**Exercise requirements:** In the entries below, find the lines that contain the word "Each" and copy them.

**Data shown:**

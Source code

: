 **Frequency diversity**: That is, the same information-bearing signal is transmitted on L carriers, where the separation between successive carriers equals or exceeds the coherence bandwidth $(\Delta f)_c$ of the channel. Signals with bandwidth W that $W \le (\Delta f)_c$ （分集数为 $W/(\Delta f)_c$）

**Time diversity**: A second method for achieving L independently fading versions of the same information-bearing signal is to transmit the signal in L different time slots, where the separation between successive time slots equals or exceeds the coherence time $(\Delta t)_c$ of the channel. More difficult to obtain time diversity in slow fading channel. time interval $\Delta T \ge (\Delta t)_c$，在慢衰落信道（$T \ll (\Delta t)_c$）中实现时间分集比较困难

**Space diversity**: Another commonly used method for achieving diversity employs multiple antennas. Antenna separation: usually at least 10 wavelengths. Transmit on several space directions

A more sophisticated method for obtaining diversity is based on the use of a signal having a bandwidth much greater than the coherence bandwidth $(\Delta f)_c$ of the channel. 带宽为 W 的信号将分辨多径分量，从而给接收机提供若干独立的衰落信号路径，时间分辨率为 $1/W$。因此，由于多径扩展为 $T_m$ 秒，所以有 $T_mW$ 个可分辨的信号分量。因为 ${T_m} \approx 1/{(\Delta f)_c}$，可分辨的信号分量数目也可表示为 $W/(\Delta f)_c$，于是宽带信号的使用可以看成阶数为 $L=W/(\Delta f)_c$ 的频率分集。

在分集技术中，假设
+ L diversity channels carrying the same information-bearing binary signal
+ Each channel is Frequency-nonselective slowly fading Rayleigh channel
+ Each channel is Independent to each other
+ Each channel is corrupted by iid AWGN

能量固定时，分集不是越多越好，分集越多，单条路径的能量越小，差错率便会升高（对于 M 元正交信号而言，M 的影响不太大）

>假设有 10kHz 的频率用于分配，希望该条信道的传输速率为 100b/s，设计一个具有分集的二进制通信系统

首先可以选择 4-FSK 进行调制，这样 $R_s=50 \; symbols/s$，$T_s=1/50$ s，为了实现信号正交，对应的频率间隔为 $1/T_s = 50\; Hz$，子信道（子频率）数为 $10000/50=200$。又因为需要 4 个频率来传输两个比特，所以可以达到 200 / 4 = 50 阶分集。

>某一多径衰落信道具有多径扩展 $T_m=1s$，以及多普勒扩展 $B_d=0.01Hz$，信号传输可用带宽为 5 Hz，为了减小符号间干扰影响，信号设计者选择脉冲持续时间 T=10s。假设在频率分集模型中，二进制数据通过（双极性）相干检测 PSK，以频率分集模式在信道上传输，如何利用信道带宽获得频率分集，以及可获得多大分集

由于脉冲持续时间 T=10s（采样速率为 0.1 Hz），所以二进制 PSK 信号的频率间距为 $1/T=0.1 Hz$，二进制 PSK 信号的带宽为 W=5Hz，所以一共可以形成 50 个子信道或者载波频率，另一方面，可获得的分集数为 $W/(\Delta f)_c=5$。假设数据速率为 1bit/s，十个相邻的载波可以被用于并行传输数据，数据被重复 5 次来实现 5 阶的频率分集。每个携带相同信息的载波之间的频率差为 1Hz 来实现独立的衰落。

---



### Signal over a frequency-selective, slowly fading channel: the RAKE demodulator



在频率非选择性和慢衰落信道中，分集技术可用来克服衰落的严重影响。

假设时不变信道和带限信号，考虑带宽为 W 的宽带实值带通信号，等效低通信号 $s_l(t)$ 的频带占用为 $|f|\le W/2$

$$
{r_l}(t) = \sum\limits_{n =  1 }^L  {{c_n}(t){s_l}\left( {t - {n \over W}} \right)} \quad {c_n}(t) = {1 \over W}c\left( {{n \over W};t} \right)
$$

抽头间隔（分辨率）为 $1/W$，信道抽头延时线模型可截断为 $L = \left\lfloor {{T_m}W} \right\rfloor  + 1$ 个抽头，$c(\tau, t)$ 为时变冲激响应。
==
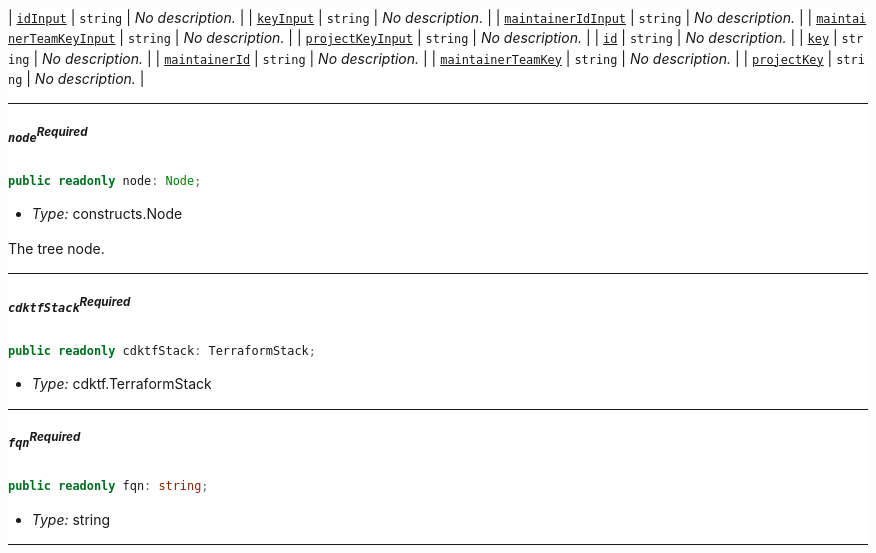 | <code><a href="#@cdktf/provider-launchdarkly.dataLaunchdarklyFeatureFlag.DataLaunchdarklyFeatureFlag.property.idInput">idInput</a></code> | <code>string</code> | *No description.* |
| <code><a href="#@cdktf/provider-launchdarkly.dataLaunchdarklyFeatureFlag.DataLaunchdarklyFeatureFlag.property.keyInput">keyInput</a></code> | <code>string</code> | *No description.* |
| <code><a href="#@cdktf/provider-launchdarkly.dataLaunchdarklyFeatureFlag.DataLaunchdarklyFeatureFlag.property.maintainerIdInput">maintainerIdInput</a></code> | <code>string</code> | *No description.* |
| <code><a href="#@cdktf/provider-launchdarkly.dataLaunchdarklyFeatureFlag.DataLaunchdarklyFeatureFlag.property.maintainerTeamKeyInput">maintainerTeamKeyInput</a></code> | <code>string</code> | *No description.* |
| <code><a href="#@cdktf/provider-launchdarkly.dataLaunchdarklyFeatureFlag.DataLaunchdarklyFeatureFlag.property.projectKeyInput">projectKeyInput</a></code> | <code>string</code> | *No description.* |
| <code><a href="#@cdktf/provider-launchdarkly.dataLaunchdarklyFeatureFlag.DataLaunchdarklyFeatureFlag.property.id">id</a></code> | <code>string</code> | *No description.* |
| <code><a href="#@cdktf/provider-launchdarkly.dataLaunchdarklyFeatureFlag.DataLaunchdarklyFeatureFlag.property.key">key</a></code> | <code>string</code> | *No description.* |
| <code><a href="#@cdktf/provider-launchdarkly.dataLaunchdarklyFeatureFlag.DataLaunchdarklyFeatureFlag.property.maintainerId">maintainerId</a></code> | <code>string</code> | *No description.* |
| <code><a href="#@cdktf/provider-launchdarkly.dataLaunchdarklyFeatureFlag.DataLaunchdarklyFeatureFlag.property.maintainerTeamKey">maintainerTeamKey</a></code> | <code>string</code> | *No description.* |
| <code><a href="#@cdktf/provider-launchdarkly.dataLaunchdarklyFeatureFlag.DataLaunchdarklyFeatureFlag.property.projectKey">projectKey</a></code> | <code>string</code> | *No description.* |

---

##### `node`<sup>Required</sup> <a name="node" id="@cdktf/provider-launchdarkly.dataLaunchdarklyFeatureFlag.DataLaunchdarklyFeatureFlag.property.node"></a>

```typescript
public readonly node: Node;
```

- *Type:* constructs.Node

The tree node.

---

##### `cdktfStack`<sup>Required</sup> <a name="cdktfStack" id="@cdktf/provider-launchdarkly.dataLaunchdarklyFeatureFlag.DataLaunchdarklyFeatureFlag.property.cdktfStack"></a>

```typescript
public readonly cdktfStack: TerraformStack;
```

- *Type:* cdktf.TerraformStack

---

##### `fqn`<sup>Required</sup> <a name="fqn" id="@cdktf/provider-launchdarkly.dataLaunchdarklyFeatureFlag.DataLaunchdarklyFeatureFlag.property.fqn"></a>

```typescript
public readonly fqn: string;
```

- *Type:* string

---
...
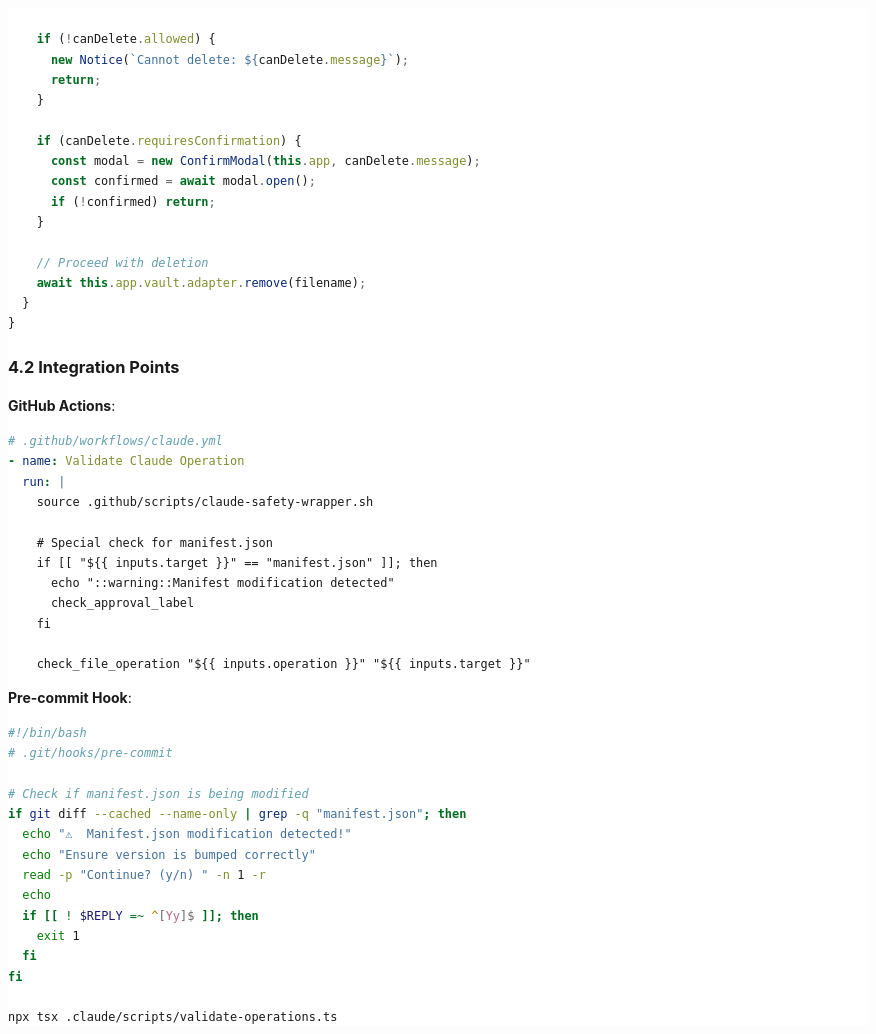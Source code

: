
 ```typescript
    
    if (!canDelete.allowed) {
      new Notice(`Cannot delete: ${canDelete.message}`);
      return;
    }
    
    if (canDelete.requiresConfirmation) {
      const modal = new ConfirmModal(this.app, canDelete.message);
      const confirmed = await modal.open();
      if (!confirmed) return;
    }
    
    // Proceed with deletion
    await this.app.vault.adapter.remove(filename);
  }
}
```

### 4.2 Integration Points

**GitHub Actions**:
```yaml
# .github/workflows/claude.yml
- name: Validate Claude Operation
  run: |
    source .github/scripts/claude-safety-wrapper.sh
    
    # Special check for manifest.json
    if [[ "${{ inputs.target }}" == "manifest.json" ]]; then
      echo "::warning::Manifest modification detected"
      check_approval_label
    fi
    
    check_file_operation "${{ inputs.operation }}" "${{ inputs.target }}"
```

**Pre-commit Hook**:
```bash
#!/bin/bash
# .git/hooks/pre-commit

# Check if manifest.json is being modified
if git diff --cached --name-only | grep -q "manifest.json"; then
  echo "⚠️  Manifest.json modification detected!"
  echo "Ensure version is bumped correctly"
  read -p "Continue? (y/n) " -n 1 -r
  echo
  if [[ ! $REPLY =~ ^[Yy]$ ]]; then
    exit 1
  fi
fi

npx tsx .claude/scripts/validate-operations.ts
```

**Answer below:**
+ Each channel is Frequency-nonselective slowly fading Rayleigh channel
+ Each channel is Independent to each other
+ Each channel is corrupted by iid AWGN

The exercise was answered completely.